Give back exactly the lines of the entries below from the line with "после чего производится" to the line with "Выполнение этой команды", inclusive, and only those.

** Data for analysis follows **

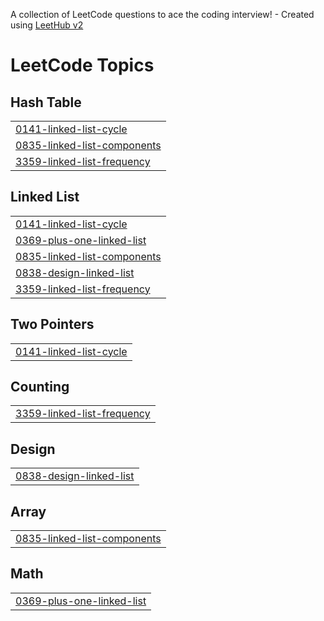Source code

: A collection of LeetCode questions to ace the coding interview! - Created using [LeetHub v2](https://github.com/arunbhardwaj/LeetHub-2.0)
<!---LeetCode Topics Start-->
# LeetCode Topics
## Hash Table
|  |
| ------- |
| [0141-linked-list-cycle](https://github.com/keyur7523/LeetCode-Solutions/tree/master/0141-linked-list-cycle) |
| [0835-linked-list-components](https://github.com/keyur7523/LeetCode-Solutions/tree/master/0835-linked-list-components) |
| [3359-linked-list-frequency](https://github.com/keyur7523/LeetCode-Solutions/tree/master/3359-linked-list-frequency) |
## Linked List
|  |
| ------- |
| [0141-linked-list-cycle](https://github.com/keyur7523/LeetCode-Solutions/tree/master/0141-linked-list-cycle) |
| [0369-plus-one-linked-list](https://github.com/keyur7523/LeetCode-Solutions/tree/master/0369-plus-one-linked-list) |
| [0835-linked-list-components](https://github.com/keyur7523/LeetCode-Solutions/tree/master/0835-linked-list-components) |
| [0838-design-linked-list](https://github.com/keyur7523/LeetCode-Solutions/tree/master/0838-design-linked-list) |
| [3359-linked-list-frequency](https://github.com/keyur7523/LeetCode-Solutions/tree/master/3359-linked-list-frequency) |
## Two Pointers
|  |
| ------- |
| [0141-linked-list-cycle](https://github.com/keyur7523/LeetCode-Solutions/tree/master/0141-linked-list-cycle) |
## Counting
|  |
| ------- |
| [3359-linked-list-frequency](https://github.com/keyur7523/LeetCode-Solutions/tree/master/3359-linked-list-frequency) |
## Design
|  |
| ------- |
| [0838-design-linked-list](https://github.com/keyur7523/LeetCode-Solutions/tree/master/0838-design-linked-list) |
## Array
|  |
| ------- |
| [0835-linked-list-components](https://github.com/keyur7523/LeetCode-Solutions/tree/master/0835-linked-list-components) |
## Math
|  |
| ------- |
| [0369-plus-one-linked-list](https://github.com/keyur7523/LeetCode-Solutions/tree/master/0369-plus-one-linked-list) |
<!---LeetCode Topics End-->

** End of Data for analysis **
** Data for analysis follows **

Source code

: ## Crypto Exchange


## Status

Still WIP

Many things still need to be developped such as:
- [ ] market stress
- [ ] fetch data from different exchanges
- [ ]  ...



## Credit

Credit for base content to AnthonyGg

** End of Data for analysis **
** Data for analysis follows **

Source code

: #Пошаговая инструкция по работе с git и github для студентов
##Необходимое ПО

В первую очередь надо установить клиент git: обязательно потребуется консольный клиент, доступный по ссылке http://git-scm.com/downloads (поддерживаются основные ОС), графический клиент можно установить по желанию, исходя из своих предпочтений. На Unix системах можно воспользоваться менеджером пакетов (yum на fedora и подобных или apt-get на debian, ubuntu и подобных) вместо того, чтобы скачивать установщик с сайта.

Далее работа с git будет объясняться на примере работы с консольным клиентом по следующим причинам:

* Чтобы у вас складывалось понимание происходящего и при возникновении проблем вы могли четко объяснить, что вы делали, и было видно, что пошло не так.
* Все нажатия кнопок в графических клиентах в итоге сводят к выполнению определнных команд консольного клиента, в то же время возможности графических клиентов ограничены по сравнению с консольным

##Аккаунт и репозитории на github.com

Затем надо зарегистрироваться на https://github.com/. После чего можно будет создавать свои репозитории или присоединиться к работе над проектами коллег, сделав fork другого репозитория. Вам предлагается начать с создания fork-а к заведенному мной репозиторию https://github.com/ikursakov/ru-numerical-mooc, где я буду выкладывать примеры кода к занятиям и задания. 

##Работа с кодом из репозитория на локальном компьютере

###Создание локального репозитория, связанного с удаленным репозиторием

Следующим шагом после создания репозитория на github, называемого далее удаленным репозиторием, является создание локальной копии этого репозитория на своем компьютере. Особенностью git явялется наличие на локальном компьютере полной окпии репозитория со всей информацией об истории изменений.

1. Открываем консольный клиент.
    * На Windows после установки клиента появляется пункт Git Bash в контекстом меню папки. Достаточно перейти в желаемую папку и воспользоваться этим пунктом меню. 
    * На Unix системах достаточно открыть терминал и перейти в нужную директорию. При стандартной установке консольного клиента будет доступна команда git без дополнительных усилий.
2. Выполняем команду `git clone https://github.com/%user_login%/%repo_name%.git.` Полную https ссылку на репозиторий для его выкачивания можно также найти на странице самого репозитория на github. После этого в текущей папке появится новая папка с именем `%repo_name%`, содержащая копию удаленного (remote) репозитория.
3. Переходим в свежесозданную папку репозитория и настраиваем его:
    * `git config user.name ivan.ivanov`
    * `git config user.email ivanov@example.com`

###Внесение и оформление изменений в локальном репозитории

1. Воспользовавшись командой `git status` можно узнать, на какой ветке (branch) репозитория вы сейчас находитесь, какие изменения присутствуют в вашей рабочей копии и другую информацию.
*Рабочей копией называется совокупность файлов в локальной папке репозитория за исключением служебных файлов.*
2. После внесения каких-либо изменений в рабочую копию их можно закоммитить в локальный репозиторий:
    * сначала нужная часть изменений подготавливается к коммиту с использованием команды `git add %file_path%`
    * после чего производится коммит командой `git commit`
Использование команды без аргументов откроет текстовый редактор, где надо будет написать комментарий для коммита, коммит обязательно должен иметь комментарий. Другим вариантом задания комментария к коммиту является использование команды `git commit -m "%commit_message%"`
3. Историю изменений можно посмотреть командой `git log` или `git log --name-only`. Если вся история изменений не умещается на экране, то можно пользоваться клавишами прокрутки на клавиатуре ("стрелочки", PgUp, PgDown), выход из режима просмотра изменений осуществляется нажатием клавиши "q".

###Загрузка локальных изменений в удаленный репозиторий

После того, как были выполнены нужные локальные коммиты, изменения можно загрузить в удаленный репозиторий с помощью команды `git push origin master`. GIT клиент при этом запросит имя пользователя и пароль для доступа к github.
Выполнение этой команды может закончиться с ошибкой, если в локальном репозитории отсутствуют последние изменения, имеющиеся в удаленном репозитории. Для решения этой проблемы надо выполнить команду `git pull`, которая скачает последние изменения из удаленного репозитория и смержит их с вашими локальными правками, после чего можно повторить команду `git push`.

** End of Data for analysis **

Answer to this problem ->
    * после чего производится коммит командой `git commit`
Использование команды без аргументов откроет текстовый редактор, где надо будет написать комментарий для коммита, коммит обязательно должен иметь комментарий. Другим вариантом задания комментария к коммиту является использование команды `git commit -m "%commit_message%"`
3. Историю изменений можно посмотреть командой `git log` или `git log --name-only`. Если вся история изменений не умещается на экране, то можно пользоваться клавишами прокрутки на клавиатуре ("стрелочки", PgUp, PgDown), выход из режима просмотра изменений осуществляется нажатием клавиши "q".

###Загрузка локальных изменений в удаленный репозиторий

После того, как были выполнены нужные локальные коммиты, изменения можно загрузить в удаленный репозиторий с помощью команды `git push origin master`. GIT клиент при этом запросит имя пользователя и пароль для доступа к github.
Выполнение этой команды может закончиться с ошибкой, если в локальном репозитории отсутствуют последние изменения, имеющиеся в удаленном репозитории. Для решения этой проблемы надо выполнить команду `git pull`, которая скачает последние изменения из удаленного репозитория и смержит их с вашими локальными правками, после чего можно повторить команду `git push`.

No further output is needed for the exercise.